(Data for this exercise)

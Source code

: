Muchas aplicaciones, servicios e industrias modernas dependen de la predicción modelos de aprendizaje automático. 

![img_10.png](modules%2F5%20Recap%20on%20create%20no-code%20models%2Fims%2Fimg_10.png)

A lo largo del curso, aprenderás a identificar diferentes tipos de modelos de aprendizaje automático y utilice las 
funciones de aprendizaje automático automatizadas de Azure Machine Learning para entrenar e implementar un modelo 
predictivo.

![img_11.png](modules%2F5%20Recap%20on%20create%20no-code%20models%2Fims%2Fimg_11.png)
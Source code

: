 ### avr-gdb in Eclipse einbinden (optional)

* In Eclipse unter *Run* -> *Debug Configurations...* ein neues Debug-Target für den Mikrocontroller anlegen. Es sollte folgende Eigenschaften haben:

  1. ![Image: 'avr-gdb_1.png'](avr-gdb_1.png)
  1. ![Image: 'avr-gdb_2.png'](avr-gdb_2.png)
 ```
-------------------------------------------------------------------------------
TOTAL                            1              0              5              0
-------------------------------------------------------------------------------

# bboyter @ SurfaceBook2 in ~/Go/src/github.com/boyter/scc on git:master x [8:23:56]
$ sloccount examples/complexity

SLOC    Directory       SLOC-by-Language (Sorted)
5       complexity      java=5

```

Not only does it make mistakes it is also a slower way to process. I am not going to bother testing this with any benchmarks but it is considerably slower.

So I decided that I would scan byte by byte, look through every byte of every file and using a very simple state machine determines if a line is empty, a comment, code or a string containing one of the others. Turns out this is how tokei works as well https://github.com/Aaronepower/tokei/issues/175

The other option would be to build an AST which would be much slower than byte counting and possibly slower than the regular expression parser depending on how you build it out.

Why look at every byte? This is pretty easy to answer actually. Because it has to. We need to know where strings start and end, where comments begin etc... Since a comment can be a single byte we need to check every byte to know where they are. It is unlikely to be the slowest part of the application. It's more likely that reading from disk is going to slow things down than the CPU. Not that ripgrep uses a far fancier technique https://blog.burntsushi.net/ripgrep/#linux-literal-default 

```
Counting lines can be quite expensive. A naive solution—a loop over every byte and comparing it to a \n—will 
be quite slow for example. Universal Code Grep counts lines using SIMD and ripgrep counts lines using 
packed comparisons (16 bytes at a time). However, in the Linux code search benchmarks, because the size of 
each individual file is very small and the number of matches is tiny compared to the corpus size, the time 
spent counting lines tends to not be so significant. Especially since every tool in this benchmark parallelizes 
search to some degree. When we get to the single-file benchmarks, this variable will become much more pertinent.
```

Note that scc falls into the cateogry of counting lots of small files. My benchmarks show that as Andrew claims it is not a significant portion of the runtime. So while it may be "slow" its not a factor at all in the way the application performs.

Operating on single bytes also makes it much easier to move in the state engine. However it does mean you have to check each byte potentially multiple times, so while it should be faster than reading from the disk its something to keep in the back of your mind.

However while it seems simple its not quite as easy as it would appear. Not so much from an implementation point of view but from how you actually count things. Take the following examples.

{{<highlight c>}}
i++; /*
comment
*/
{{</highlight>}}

(End Data for this exercise)

- What you will do
State the number of lines above that contain "aprendizaje". Write nothing besides it.

- Task solution
3